→ **What the exercise asks**
For the string "appveyor", count the lines in the records below that contain it. Answer with that number alone.

→ **Data supplied**
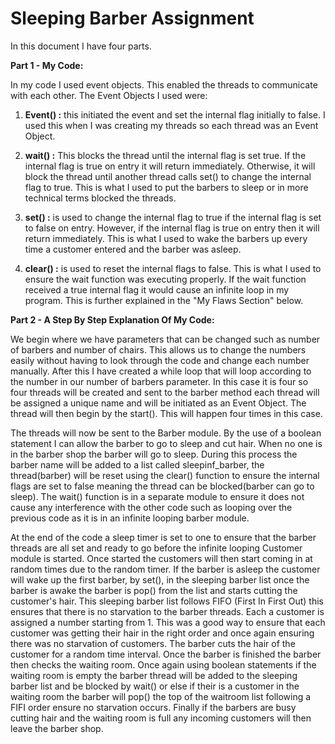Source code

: # Sleeping Barber Assignment

In this document I have four parts.

**Part 1 - My Code:**

In my code I used event objects. This enabled the threads to communicate with each other. The Event Objects I used were:

1. **Event() :** this initiated the event and set the internal flag initially to false. I used this when I was creating my threads so each thread was an Event Object.

2. **wait() :** This blocks the thread until the internal flag is set true. If the internal flag is true on entry it will return immediately. Otherwise, it will block the thread until another thread calls set() to change the internal flag to true. This is what I used to put the barbers to sleep or in more technical terms blocked the threads.


3. **set() :** is used to change the internal flag to true if the internal flag is set to false on entry. However, if the internal flag is true on entry then it will return immediately. This is what I used to wake the barbers up every time a customer entered and the barber was asleep.

4. **clear() :** is used to reset the internal flags to false. This is what I used to ensure the wait function was executing properly. If the wait function received a true internal flag it would cause an infinite loop in my program. This is further explained in the "My Flaws Section" below.



**Part 2 - A Step By Step Explanation Of My Code:**

We begin where we have parameters that can be changed such as number of barbers and number of chairs. This allows us to change the numbers easily without having to look through the code and change each number manually. After this I have created a while loop that will loop according to the number in our number of barbers parameter. In this case it is four so four threads will be created and sent to the barber method each thread will be assigned a unique name and will be initiated as an Event Object. The thread will then begin by the start(). This will happen four times in this case.

The threads will now be sent to the Barber module. By the use of a boolean statement I can allow the barber to go to sleep and cut hair. When no one is in the barber shop the barber will go to sleep. During this process the barber name will be added to a list called sleepinf_barber, the thread(barber) will be reset using the clear() function to ensure the internal flags are set to false meaning the thread can be blocked(barber can go to sleep). The wait() function is in a separate module to ensure it does not cause any interference with the other code such as looping over the previous code as it is in an infinite looping barber module. 

At the end of the code a sleep timer is set to one to ensure that the barber threads are all set and ready to go before the infinite looping Customer module is started. Once started the customers will then start coming in at random times due to the random timer. If the barber is asleep the customer will wake up the first barber, by set(), in the sleeping barber list once the barber is awake the barber is pop() from the list and starts cutting the customer's hair. This sleeping barber list follows FIFO (First In First Out) this ensures that there is no starvation to the barber threads. Each
a customer is assigned a number starting from 1. This was a good way to ensure that each customer was getting their hair in the right order and once again ensuring there was no starvation of customers. The barber cuts the hair of the customer for a random time interval. Once the barber is finished the barber then checks the waiting room. Once again using boolean statements if the waiting room is empty the barber thread will be added to the sleeping barber list and be blocked by wait() or else if their is a customer in the waiting room the barber will pop() the top of the waitroom list following a FIFI order ensure no starvation occurs. Finally if the barbers are busy cutting hair and the waiting room is full any incoming customers will then leave the barber shop.
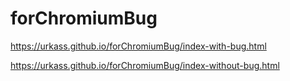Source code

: # forChromiumBug
https://urkass.github.io/forChromiumBug/index-with-bug.html

https://urkass.github.io/forChromiumBug/index-without-bug.html
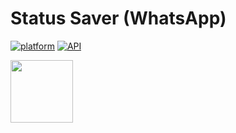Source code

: # Status Saver (WhatsApp)
<p align="start"> <a href="https://www.android.com"><img src="https://img.shields.io/badge/platform-Android-yellow.svg" alt="platform"></a>
 <a href="https://android-arsenal.com/api?level=21"><img src="https://img.shields.io/badge/API-24%2B-brightgreen.svg?style=flat" alt="API">

  
<p align="start"> <img src="https://github.com/MugdhaRahman/Status-Saver/assets/113788414/1aea65ba-f042-4724-a7dc-434853b0127d" width = "100" height = "100" align="start"/></p>
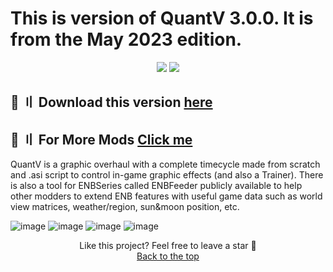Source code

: 
# This is version of QuantV 3.0.0. It is from the May 2023 edition. 
<p align="center">
  <img src="https://img.shields.io/github/license/V4NSH4J/discord-mass-DM-GO?style=for-the-badge&logo=appveyor">
  <img src="https://img.shields.io/github/downloads/V4NSH4J/discord-mass-DM-GO/total?style=for-the-badge&logo=appveyor">
  </p>

## <a id="download"></a>📌 〢 Download this version [here](https://telegra.ph/QuantV-30-April-Edition-04-21)
## <a id="download"></a>📌 〢 For More Mods  [Click me ]([https://telegra.ph/QuantV-30-April-Edition-04-21](https://vishnu1100.github.io/Trexy_MODS/))

QuantV is a graphic overhaul with a complete timecycle made from scratch and .asi script to control in-game graphic effects (and also a Trainer).
There is also a tool for ENBSeries called ENBFeeder publicly available to help other modders to extend ENB features with useful game data such as world view matrices, weather/region, sun&moon position, etc.

![image](https://user-images.githubusercontent.com/128243781/226121674-87965f54-d309-4057-9c15-ee2bf44e0ef2.png)
![image](https://user-images.githubusercontent.com/128243781/226121684-8b2d084d-c0a5-401f-8be8-63986655977e.png)
![image](https://user-images.githubusercontent.com/128243781/226121698-20607a74-9865-44aa-9ffc-a49152d2f196.png)
![image](https://user-images.githubusercontent.com/128243781/226121708-24a1c517-1f28-4812-b61d-f7bfc39d8692.png)

<p align="center">
Like this project? Feel free to leave a star 🌟<br>
<a href="#head">
Back to the top
</a>
</p>


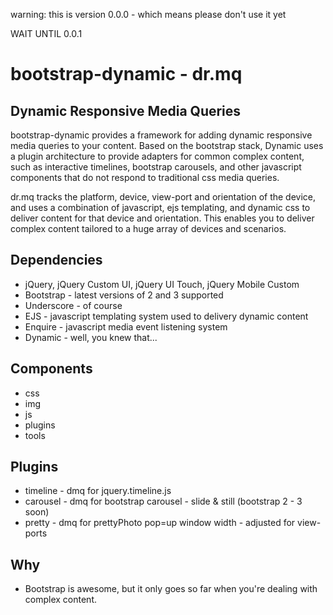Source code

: warning: this is version 0.0.0 - which means please don't use it yet

WAIT UNTIL 0.0.1

bootstrap-dynamic - dr.mq
=========================

Dynamic Responsive Media Queries
--------------------------------

bootstrap-dynamic provides a framework for adding dynamic responsive media queries to your content. Based on the bootstrap stack, Dynamic uses a plugin architecture to provide adapters for common complex content, such as interactive timelines, bootstrap carousels, and other javascript components that do not respond to traditional css media queries.

dr.mq tracks the platform, device, view-port and orientation of the device, and uses a combination of javascript, ejs templating, and dynamic css to deliver content for that device and orientation. This enables you to deliver complex content tailored to a huge array of devices and scenarios.


Dependencies
------------

* jQuery, jQuery Custom UI, jQuery UI Touch, jQuery Mobile Custom
* Bootstrap - latest versions of 2 and 3 supported
* Underscore - of course
* EJS - javascript templating system used to delivery dynamic content
* Enquire - javascript media event listening system
* Dynamic - well, you knew that...

Components
------------
* css
* img
* js
* plugins
* tools

Plugins
-------

* timeline - dmq for jquery.timeline.js
* carousel - dmq for bootstrap carousel - slide & still (bootstrap 2 - 3 soon)
* pretty - dmq for prettyPhoto pop=up window width - adjusted for view-ports


Why
---

* Bootstrap is awesome, but it only goes so far when you're dealing with complex content.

→ **Final answer**
2